Human serum albumin (HSA), as the most prominent protein in plasma, is the major carrier of various metabolites in blood throughout the body, such as fatty acid and also therapeutic drugs. This protein represents also a very abundant and important circulating antioxidants which contribute to maintain the extracellular redox homeostasis [11]. In vivo, the proportion of glycated albumin in healthy people is in 1% to 10% range [12,13] and in the case of diabetes mellitus; this proportion can increase two- to three-fold [14]. Elevated levels of glycated albumin in cases of diabetes mellitus can lead to irreversible damage associated with metabolic disorders such as retinopathy, nephropathy, neuropathy and coronary artery disease [15,16]. Numerous studies have reported the impact of diabetes situation in alteration of many intrinsic biochemical and functional properties (redox state, antioxidant, binding and esterase properties) of human albumin in vitro and in vivo models, as well [17-19]. These studies have notably suggested the possible clinical relevancy of albumin as a new biomarker of diabetes and associated pathologies. Many other studies have also pointed out that bound fatty acid could interfere on several albumin properties previously mentioned such as drug binding [20 , 21]. It is known that some fatty acids can have direct competition with drugs or lead to allosteric effects during the binding of drugs and other solutes with albumin [22-24]. The determination of specific functionality of albumin such as affinity for drugs of steroid hormones could require a preliminary step of delipidation.

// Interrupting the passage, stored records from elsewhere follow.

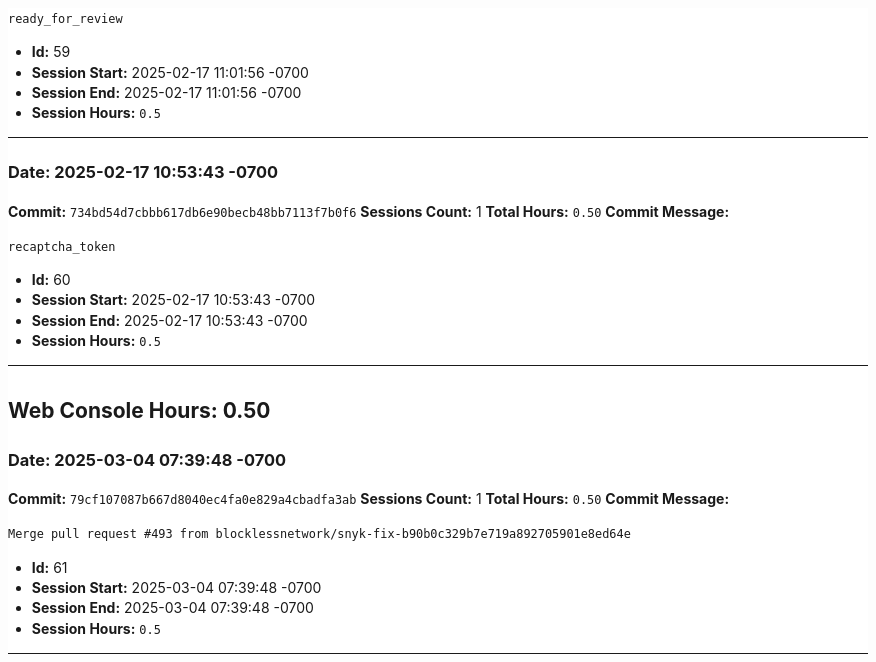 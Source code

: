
 ```
ready_for_review
```

- **Id:** 59
- **Session Start:** 2025-02-17 11:01:56 -0700
- **Session End:** 2025-02-17 11:01:56 -0700
- **Session Hours:** `0.5`

---
### Date: 2025-02-17 10:53:43 -0700
**Commit:** `734bd54d7cbbb617db6e90becb48bb7113f7b0f6`
**Sessions Count:** 1
**Total Hours:** `0.50`
**Commit Message:**

```
recaptcha_token
```

- **Id:** 60
- **Session Start:** 2025-02-17 10:53:43 -0700
- **Session End:** 2025-02-17 10:53:43 -0700
- **Session Hours:** `0.5`

---
## Web Console Hours: 0.50

### Date: 2025-03-04 07:39:48 -0700
**Commit:** `79cf107087b667d8040ec4fa0e829a4cbadfa3ab`
**Sessions Count:** 1
**Total Hours:** `0.50`
**Commit Message:**

```
Merge pull request #493 from blocklessnetwork/snyk-fix-b90b0c329b7e719a892705901e8ed64e
```

- **Id:** 61
- **Session Start:** 2025-03-04 07:39:48 -0700
- **Session End:** 2025-03-04 07:39:48 -0700
- **Session Hours:** `0.5`

---
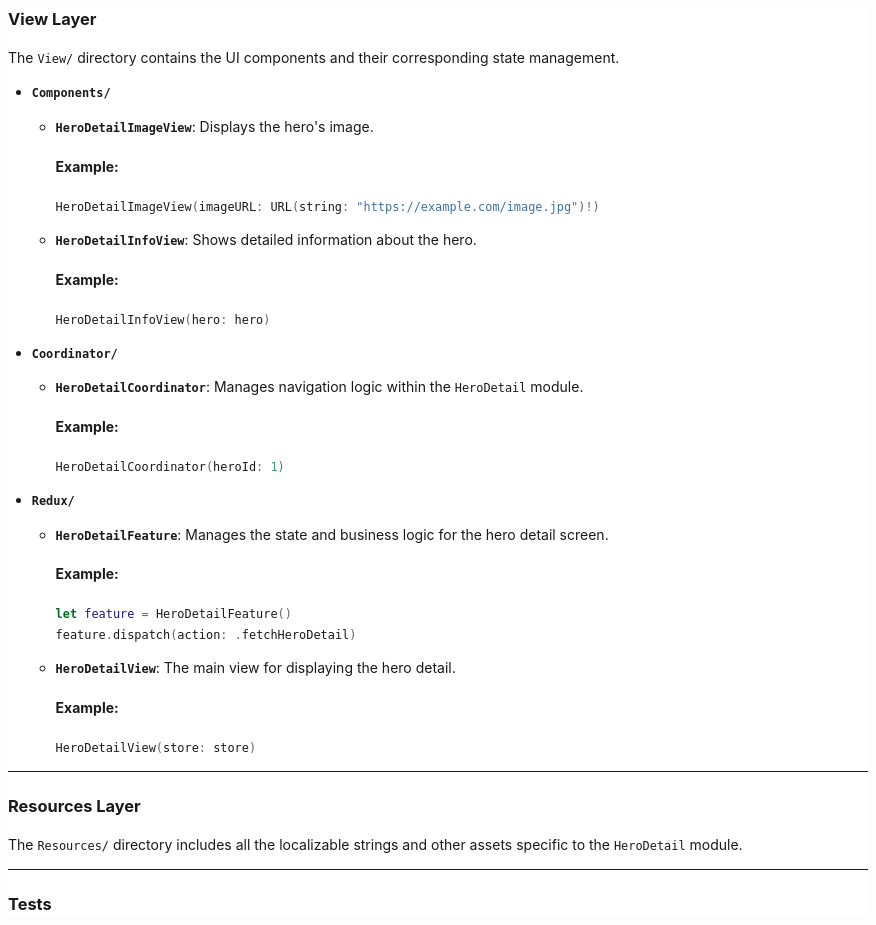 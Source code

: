 
### **View Layer**

The `View/` directory contains the UI components and their corresponding state management.

- **`Components/`**
  - **`HeroDetailImageView`**: Displays the hero's image.

    #### Example:
    ```swift
    HeroDetailImageView(imageURL: URL(string: "https://example.com/image.jpg")!)
    ```

  - **`HeroDetailInfoView`**: Shows detailed information about the hero.

    #### Example:
    ```swift
    HeroDetailInfoView(hero: hero)
    ```

- **`Coordinator/`**
  - **`HeroDetailCoordinator`**: Manages navigation logic within the `HeroDetail` module.

    #### Example:
    ```swift
    HeroDetailCoordinator(heroId: 1)
    ```

- **`Redux/`**
  - **`HeroDetailFeature`**: Manages the state and business logic for the hero detail screen.

    #### Example:
    ```swift
    let feature = HeroDetailFeature()
    feature.dispatch(action: .fetchHeroDetail)
    ```

  - **`HeroDetailView`**: The main view for displaying the hero detail.

    #### Example:
    ```swift
    HeroDetailView(store: store)
    ```

---

### **Resources Layer**

The `Resources/` directory includes all the localizable strings and other assets specific to the `HeroDetail` module.

---

### **Tests**
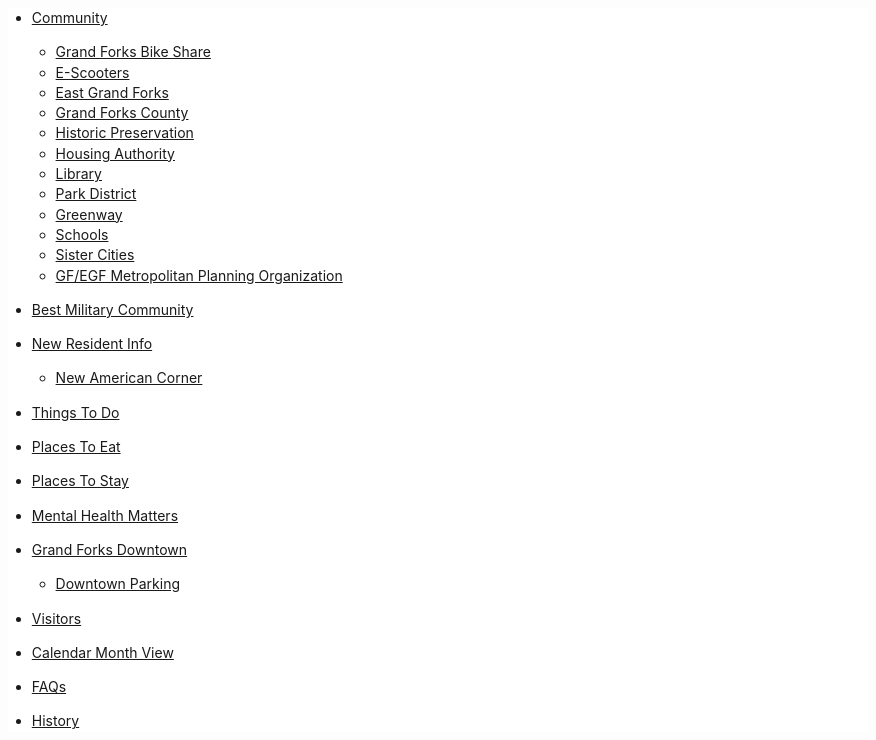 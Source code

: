   
  
  - [Community](https://www.grandforksgov.com/our-city/community "Click to open Community")
    
    - [Grand Forks Bike Share](https://www.grandforksgov.com/our-city/community/grand-forks-bike-share "Click to open Grand Forks Bike Share")
    - [E-Scooters](https://www.grandforksgov.com/our-city/community/e-scooters "Click to open E-Scooters")
    - [East Grand Forks](https://www.grandforksgov.com/our-city/community/east-grand-forks "Click to open East Grand Forks")
    - [Grand Forks County](https://www.grandforksgov.com/our-city/community/grand-forks-county "Click to open Grand Forks County")
    - [Historic Preservation](https://www.grandforksgov.com/our-city/community/historic-preservation "Click to open Historic Preservation")
    - [Housing Authority](https://www.grandforksgov.com/our-city/community/housing-authority "Click to open Housing Authority")
    - [Library](https://www.grandforksgov.com/our-city/community/library "Click to open Library")
    - [Park District](https://www.grandforksgov.com/our-city/community/park-district "Click to open Park District")
    - [Greenway](https://www.grandforksgov.com/our-city/greenway "Click to open Greenway")
    - [Schools](https://www.grandforksgov.com/our-city/community/schools "Click to open Schools")
    - [Sister Cities](https://www.grandforksgov.com/our-city/community/sister-cities "Click to open Sister Cities")
    - [GF/EGF Metropolitan Planning Organization](https://www.grandforksgov.com/our-city/community/gf-egf-metropolitan-planning-organization "Click to open GF/EGF Metropolitan Planning Organization")
  
  
  
  - [Best Military Community](https://www.grandforksgov.com/our-city/best-military-community "Click to open Best Military Community")
  - [New Resident Info](https://www.grandforksgov.com/our-city/new-resident-info "Click to open New Resident Info")
    
    - [New American Corner](https://www.grandforksgov.com/our-city/new-resident-info/new-american-corner "Click to open New American Corner")
  - [Things To Do](https://www.grandforksgov.com/our-city/things-to-do "Click to open Things To Do")
  - [Places To Eat](https://www.grandforksgov.com/our-city/places-to-eat "Click to open Places To Eat")
  - [Places To Stay](https://www.grandforksgov.com/our-city/places-to-stay "Click to open Places To Stay")
  - [Mental Health Matters](https://www.grandforksgov.com/our-city/mental-health-matters "Click to open Mental Health Matters")
  - [Grand Forks Downtown](https://www.grandforksgov.com/our-city/grand-forks-downtown "Click to open Grand Forks Downtown")
    
    - [Downtown Parking](https://www.grandforksgov.com/our-city/grand-forks-downtown/downtown-parking "Click to open Downtown Parking")
  - [Visitors](https://www.grandforksgov.com/our-city/visitors "Click to open Visitors")
  - [Calendar Month View](https://www.grandforksgov.com/our-city/calendar-month-view "Click to open Calendar Month View")
  - [FAQs](https://www.grandforksgov.com/our-city/faqs "Click to open FAQs")
  
  
  
  - [History](https://www.grandforksgov.com/our-city/history "Click to open History")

Therefore, the aim of this study was to find a reliable and convenient method for albumin delipidation and purification from plasma which does not significantly impact the redox state, intrinsic structural and functional integrities of the protein. This method of albumin isolation and delipidation needs to be time-efficient and technically less demanding in order to be suitable for clinical practice.
2. Materials and Methods
2.1 Chemicals and reagents
Human serum albumin 99% (A1653), human serum albumin fatty acid free (A1887), bicinchoninic acid (B9643), nitroblue tetrazolium (NBT) (N6639), 2,4-dinitrophenyl hydrazine (DNPH) (D2630), p-nitrophenyl acetate (PNPA), ketoprofen and 8-Anilino- 1-naphthalenesulfonic acid (ANSA) were all purchased from Sigma- Aldrich (St Louis, MO). Serum samples from non-diabetic subjects (% HbA1c = 5.5 ± 0.3, N=10) were obtained by the Biochemistry laboratory of the Centre Hospitalier Universitaire (CHU, Saint-Denis, La Reunion).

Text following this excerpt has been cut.